HISTOIRE DE NOS SAGES

"Un béka par tête, soit un demi-sicle au poids du sanctuaire"

Une fois on demanda au Hafets Haïm, à propos de l'un de ses élèves, qui après s'être marié connu une période de grande prospérité et s'enrichit beaucoup, pourquoi son coeur s'était transformé concernant la Mitsvah de donner de la Tsédaka. Car avant, lorsqu'il était pauvre, il s'enthousiasmait et courait pour accomplir cette mitsvah et pour dispenser le bien et maintenant qu'il a connu la réussite et s'est enrichi, il est devenu une autre personne, depuis cela lui est devenu dur de donner.

A cela, le Hafets Haïm répondit, que ceci est inclus dans le principe que "plus une personne grandit, plus son mauvais penchant grandit avec elle". Voici une histoire qui illustre la situation.

Une fois une personne alla à l'épicerie pour y acheter de la farine, et il avait l'intention de s'en procurer que pour une petite somme. Quand il arriva au magasin, l'épicier lui dit qu'il se serve lui même. Il prit donc la farine et en versa dans un sac posé sur une balance. Comme il en versa plus qu'il en avait l'intention au départ, l'épicier de son côté, rajoutait des poids de l'autre côté de la balance, pour équilibrer et pouvoir mesurer la quantité exacte de farine achetée. En fin de compte, il dut payer beaucoup plus qu'il projettait au départ.

De là on apprend que puisque le jeune marié s'était enrichi, il devait maintenant donner encore plus d'argent à la charité qu'avant.
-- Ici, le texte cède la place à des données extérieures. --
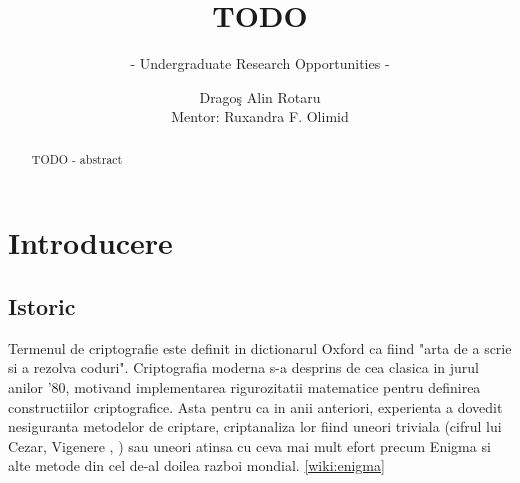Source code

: \documentclass{llncs}
\begin{document}
\pagestyle{empty}
%
%
\title{TODO}
%
%
\subtitle{- Undergraduate Research Opportunities - }
\author{Drago\c{s} Alin Rotaru\\{\small Mentor: Ruxandra F. Olimid}}
%



\maketitle              %

\begin{abstract}
TODO - abstract
\end{abstract}

\tableofcontents
\newpage

\section{Introducere}
\label{sec:intro}

\subsection{Istoric}
Termenul de criptografie este definit in dictionarul Oxford ca fiind "arta de a scrie si a rezolva coduri".
Criptografia moderna s-a desprins de cea clasica in jurul anilor '80, motivand implementarea rigurozitatii matematice pentru definirea constructiilor criptografice. Asta pentru ca in anii anteriori, experienta a dovedit nesiguranta metodelor de criptare, criptanaliza lor fiind uneori triviala (cifrul lui Cezar, Vigenere \cite{Caesar:2015}, \cite{Vigenere:2015}) sau uneori atinsa cu ceva mai mult efort precum Enigma si alte metode din cel de-al doilea razboi mondial. \ref{wiki:enigma}
\end{document}
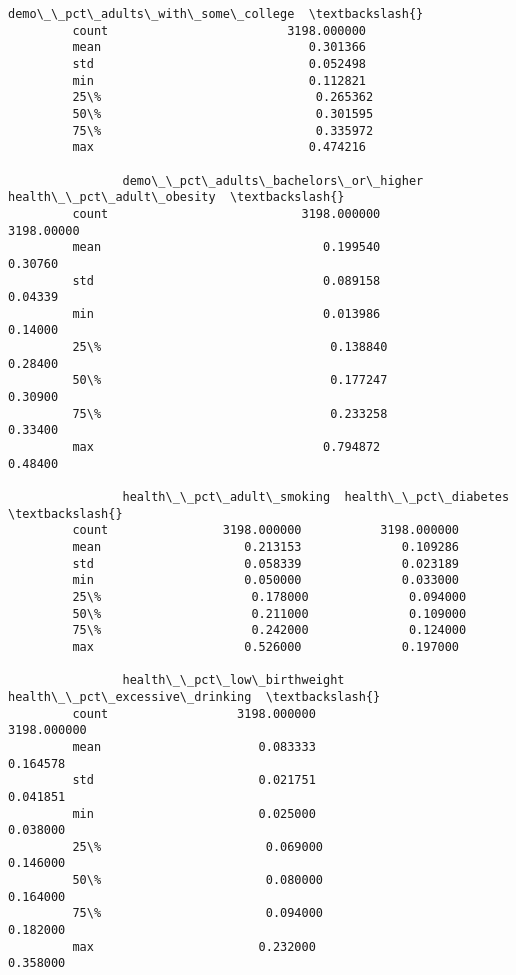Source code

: \documentclass[11pt]{article}
\begin{document}
\begin{Verbatim}[commandchars=\\\{\}]
                demo\_\_pct\_adults\_with\_some\_college  \textbackslash{}
         count                         3198.000000   
         mean                             0.301366   
         std                              0.052498   
         min                              0.112821   
         25\%                              0.265362   
         50\%                              0.301595   
         75\%                              0.335972   
         max                              0.474216   
         
                demo\_\_pct\_adults\_bachelors\_or\_higher  health\_\_pct\_adult\_obesity  \textbackslash{}
         count                           3198.000000                 3198.00000   
         mean                               0.199540                    0.30760   
         std                                0.089158                    0.04339   
         min                                0.013986                    0.14000   
         25\%                                0.138840                    0.28400   
         50\%                                0.177247                    0.30900   
         75\%                                0.233258                    0.33400   
         max                                0.794872                    0.48400   
         
                health\_\_pct\_adult\_smoking  health\_\_pct\_diabetes  \textbackslash{}
         count                3198.000000           3198.000000   
         mean                    0.213153              0.109286   
         std                     0.058339              0.023189   
         min                     0.050000              0.033000   
         25\%                     0.178000              0.094000   
         50\%                     0.211000              0.109000   
         75\%                     0.242000              0.124000   
         max                     0.526000              0.197000   
         
                health\_\_pct\_low\_birthweight  health\_\_pct\_excessive\_drinking  \textbackslash{}
         count                  3198.000000                     3198.000000   
         mean                      0.083333                        0.164578   
         std                       0.021751                        0.041851   
         min                       0.025000                        0.038000   
         25\%                       0.069000                        0.146000   
         50\%                       0.080000                        0.164000   
         75\%                       0.094000                        0.182000   
         max                       0.232000                        0.358000   
         

\end{Verbatim}
\end{document}
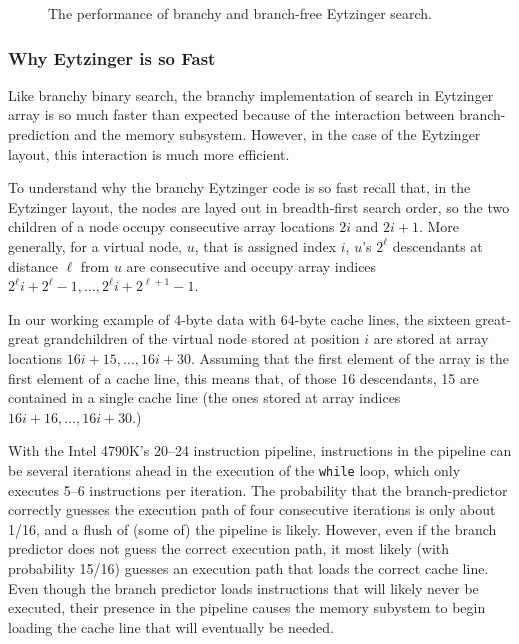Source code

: \documentclass{patmorin}
\begin{document}
\begin{figure}
   \caption{The performance of branchy and branch-free Eytzinger search.}
\end{figure}

\subsubsection{Why Eytzinger is so Fast}

Like branchy binary search, the branchy implementation of search in
Eytzinger array is so much faster than expected because of the interaction
between branch-prediction and the memory subsystem.  However, in the
case of the Eytzinger layout, this interaction is much more efficient.

To understand why the branchy Eytzinger code is so fast recall that,
in the Eytzinger layout, the nodes are layed out in breadth-first
search order,  so the two children of a node occupy consecutive array
locations $2i$ and $2i+1$. More generally, for a virtual node, $u$,
that is assigned index $i$, $u$'s $2^\ell$ descendants at distance
$\ell$ from $u$ are consecutive and occupy array indices $2^\ell i +
2^{\ell}-1,\ldots,2^{\ell} i + 2^{\ell+1}-1$.

In our working example of 4-byte data with 64-byte cache lines, the
sixteen great-great grandchildren of the virtual node stored at position
$i$ are stored at array locations $16i+15,\ldots,16i+30$.  Assuming that
the first element of the array is the first element of a cache line,
this means that, of those 16 descendants, 15 are contained in a single
cache line (the ones stored at array indices $16i+16,\ldots,16i+30$.)

With the Intel 4790K's 20--24 instruction pipeline, instructions in
the pipeline can be several iterations ahead in the execution of the
\texttt{while} loop, which only executes 5--6 instructions per
iteration.  The probability that the branch-predictor correctly guesses
the execution path of four consecutive iterations is only about 1/16,
and a flush of (some of) the pipeline is likely.  However, even if the
branch predictor does not guess the correct execution path, it most likely
(with probability 15/16) guesses an execution path that loads the correct
cache line.  Even though the branch predictor loads instructions that will
likely never be executed, their presence in the pipeline causes the memory
subystem to begin loading the cache line that will eventually be needed.
\end{document}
Mais son mauvais penchant grandit et l'empêcha de donner même le peu qu'il avait l'habitude de donner à l'époque.

Quand on demanda au 'Hafets 'Haïm quel était le moyen de corriger cette conduite, il répondit qu'il ne devait pas réfléchir au moment où il donnait de la Tsédaka, comme une personne qui doit se tremper dans un mikvé froid, qu'il saute dedans et ne commence pas à réfléchir!